Charlie Funk
Charlie Funk

Years ago I asked a business associate to play tennis one weekend. He was skilled; I had had two or three lessons. Besides, I'd stayed at a Holiday Inn Express the night before, so I had that going for me.

He beat me like a rented mule. In a post-mortem over a beer, I asked him how I could improve my game. He said, "Stay out of no man's land."

He went on to explain that offensive players play at the net. Defensive players play at the baseline. Those in the middle are in "no man's land," and we know what happens there.

The retail channel finds itself in a similar situation today.

Some very small-volume agents/agencies may not depend on travel income for living expenses.

Many very large agencies have a stronger cash position or access to capital markets to secure loans sufficient to operate until travel ramps up and commissions begin flowing again.

Then we have the agents and agencies caught in no man's land. What are they to do to keep their doors open and maintain their most valuable asset: their staff?
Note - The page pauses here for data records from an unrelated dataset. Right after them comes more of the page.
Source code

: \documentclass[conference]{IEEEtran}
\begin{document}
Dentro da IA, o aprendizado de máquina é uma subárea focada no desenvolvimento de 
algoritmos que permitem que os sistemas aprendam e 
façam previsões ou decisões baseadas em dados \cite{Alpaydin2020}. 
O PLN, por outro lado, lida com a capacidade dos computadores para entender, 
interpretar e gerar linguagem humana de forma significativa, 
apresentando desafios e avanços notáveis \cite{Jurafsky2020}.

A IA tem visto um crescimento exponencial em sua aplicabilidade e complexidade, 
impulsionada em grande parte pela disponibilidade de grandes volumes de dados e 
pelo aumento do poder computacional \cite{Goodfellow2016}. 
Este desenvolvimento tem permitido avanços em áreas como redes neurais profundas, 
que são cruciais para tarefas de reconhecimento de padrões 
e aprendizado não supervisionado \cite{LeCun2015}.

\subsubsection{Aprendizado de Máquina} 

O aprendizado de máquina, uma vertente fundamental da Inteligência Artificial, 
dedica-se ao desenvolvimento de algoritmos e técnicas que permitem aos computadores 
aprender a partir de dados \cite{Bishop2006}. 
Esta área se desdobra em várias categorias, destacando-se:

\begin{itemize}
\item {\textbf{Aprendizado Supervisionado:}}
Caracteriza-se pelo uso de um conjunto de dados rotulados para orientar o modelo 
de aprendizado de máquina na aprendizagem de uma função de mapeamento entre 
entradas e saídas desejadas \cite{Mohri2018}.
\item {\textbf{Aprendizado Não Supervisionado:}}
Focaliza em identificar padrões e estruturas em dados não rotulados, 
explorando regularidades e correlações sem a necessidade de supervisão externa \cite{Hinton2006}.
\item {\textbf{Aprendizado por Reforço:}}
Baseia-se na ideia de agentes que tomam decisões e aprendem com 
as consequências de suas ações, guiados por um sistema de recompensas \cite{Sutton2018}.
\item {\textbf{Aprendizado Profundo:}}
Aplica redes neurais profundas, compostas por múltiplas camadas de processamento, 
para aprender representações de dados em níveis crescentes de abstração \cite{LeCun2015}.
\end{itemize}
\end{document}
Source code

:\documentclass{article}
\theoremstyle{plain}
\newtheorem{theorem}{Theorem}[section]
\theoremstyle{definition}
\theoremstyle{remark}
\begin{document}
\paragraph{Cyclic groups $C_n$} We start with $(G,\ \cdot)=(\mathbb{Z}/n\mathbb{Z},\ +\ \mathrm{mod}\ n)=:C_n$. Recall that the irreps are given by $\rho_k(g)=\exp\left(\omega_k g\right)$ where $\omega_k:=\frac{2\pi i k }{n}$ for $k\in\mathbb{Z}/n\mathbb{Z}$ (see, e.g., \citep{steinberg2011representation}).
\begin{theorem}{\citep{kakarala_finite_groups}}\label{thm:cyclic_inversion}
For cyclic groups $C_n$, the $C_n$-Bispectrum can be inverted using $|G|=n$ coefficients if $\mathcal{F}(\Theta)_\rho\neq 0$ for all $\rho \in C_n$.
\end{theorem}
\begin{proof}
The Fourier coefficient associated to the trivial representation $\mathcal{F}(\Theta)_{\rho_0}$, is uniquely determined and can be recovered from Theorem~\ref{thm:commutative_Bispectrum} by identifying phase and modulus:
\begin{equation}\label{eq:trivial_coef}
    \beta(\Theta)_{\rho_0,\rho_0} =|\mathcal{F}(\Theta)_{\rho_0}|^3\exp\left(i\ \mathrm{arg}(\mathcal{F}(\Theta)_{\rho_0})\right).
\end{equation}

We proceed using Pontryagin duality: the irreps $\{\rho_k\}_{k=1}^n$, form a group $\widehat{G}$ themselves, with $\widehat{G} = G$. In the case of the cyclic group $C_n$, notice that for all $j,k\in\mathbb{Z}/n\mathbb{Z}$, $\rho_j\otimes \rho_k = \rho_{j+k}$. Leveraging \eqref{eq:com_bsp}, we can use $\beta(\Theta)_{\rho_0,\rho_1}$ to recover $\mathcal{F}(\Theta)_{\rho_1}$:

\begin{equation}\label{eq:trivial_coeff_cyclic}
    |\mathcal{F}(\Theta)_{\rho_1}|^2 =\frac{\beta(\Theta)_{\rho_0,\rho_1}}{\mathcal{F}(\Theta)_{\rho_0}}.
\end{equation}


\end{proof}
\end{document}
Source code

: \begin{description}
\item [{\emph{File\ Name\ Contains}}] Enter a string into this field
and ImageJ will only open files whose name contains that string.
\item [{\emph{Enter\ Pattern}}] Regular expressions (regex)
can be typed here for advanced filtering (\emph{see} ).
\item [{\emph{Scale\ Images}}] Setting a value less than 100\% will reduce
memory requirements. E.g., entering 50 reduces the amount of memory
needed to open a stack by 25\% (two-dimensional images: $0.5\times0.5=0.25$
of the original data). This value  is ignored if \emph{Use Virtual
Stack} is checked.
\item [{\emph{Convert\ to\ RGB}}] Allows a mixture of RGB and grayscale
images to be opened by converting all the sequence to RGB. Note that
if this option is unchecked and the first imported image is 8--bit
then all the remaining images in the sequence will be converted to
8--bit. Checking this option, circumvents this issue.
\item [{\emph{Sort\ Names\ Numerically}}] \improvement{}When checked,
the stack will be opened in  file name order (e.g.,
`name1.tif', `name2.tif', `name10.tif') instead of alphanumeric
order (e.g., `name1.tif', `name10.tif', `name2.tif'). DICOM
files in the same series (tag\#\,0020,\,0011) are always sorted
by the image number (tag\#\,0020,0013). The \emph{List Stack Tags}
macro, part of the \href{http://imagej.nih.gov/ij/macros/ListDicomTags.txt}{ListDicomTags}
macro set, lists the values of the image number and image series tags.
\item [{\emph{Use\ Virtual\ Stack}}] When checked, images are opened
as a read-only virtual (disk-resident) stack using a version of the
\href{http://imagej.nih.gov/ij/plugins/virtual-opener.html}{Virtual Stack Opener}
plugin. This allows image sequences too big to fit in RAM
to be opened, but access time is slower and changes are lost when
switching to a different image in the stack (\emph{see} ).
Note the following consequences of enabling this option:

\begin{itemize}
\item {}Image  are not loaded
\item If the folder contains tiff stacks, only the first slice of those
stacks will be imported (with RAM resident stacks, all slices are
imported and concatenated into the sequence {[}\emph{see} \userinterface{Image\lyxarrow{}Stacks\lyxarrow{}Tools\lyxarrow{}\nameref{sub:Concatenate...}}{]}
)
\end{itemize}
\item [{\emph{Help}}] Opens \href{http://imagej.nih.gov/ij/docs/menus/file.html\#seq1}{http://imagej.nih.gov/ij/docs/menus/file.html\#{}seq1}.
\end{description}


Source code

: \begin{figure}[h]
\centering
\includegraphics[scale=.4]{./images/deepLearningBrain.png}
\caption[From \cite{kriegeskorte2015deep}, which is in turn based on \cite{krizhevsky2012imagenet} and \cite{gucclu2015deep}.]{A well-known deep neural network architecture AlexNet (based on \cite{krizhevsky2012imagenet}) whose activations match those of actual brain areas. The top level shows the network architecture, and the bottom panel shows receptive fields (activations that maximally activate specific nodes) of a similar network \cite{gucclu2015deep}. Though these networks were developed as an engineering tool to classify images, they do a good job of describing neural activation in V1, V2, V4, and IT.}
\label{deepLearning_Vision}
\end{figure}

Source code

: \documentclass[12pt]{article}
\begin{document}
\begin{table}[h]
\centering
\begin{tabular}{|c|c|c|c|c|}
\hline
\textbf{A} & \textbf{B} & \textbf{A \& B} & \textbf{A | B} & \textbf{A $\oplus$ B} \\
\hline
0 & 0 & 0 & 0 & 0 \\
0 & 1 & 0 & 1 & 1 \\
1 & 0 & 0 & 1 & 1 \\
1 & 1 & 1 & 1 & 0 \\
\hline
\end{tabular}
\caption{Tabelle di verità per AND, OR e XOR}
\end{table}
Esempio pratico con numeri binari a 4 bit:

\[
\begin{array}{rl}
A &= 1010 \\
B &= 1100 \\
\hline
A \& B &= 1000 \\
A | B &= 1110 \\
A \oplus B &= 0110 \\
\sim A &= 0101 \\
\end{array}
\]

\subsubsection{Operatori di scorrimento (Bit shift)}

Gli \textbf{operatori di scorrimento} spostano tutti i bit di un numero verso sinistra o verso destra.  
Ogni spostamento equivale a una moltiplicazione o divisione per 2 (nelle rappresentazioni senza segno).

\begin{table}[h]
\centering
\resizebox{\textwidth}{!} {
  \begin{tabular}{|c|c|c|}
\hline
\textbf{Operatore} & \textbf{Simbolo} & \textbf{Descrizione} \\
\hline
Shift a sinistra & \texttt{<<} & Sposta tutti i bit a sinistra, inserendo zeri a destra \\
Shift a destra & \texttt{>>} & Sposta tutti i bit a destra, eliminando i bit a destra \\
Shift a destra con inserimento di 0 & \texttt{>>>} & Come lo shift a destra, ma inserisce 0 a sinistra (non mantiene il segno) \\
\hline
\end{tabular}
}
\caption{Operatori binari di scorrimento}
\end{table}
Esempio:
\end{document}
Simply put, whatever it takes.

What have some agencies done?

  • Move home, negotiate with the landlord for rent abatement or forgiveness. It may be necessary to assure the landlord you will move back.
  • Stop paying themselves or reduce pay to bare bones.
  • Negotiate extended payments with all suppliers.
  • Be alert for low-interest or forgivable loans at the federal, state and local level. We qualified for enough Paycheck Protection Program money and local funds from the Cares Act to carry us for five months. Additionally, our state, Tennessee, has announced a round of loans that will give us another three months. Do not assume there is no other money available. 
  • Change providers for any services you can, even if the savings is only $50 a month. We dropped our communications provider and saved $65 a month. 
  • Explore reducing employee hours by 20%.
  • Change employee compensation plans to straight commission.
  • Furlough employees if there is no other alternative. Some large agencies have furloughed or outright laid off up to 94% of their booking agents.
  • Consider merging with or selling your business to another agency. It's a hard choice to make, and there has not been a worse time to sell in at least 40 years, but sometimes it is necessary to step back and banish emotions from the business decision-making process. Check out fellow Travel Weekly columnist Mark Pestronk online; he has written various scenarios about how this can work.
  • Lobby your members of Congress and senators to expedite passage of Senate bill S-3814 and House resolution H.R. 7481. Collectively known as Restart, this is the single most critical measure before Congress. It will fend off the collapse of many small-business industries, including the retail travel channel.

It's like this: If you are reading this, you are a survivor. If you have been doing this for 20 years, you are a triple survivor. Don't give up, but don't close your eyes to solutions that don't fit the mold.